Mais à mon goût ce n’est qu’une poésie de pacotille, pleine d’à priori peu subtiles. Un récit mythologique qui fait des plus humbles, les détenteurs du secret du bonheur. A eux la bonté, la sincérité, le véritable amour, les petits oiseaux et les fleurs des champs.

Les riches, les politiques et même les savants, ce sont eux les méchants. Et ces classes dominantes ricanent depuis qu’ils ont tout asservi.

Ils seraient eux-même coincés dans leur petit monde, par leurs coutumes stupides, leurs unions ratées, leur mépris de classe, la cupidité etc.

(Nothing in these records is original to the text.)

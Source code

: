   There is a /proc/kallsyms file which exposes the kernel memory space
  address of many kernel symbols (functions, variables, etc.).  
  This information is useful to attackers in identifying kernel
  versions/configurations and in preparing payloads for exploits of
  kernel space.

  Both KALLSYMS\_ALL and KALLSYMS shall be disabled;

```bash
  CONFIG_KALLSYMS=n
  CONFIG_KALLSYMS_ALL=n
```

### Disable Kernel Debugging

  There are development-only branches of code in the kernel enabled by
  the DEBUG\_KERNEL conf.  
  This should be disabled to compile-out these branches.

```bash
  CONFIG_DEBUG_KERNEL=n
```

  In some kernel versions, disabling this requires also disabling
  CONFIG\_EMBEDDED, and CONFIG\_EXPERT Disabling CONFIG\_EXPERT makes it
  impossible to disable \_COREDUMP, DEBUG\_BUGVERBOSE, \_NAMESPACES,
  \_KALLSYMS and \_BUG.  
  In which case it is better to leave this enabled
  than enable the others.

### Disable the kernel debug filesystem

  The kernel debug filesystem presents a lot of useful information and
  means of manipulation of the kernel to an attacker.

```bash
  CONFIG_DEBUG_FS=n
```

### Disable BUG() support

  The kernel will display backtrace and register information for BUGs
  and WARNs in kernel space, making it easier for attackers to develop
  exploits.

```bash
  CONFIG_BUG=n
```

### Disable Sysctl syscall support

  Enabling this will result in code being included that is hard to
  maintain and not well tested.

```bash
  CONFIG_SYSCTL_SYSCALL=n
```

De plus, il n’y a pas de mérite à être riche. Le moindre voleur peut se hisser en haut de la pyramide sociale aisément. Tout le monde sait cela (et c’est démontré dans le film).

C’est un tout autre exploit que d’être un de ces respectables pauvres. Une situation bien enviée ! Il est plus facile à un affamé maigrichon de passer par le trou d’une aiguille qu’à un gros riche d’entrer dans le royaume du bonheur. Et l’argent bien entendu ne fait pas que des heureux. Et patati et patata.

C’est très proche des courants de pensée de ce qui deviendra le front populaire. Cette base de communisme qui parodie la doctrine chrétienne, elle-même piquée aux Esséniens.

A ce bon peuple maintenant, de reconquérir la liberté qui leur a été confisquée. Ah eux de se lever pour sortir de l’esclavage en brandissant l’étendard de la révolte (*)

Jacques Tati, un vrai poète, qui est un peu dans les mêmes traces, a nettement moins exagéré le trait et s’est gardé de prendre si ouvertement parti. Ce qui lui a permis de ne pas étouffer son imagination et la notre.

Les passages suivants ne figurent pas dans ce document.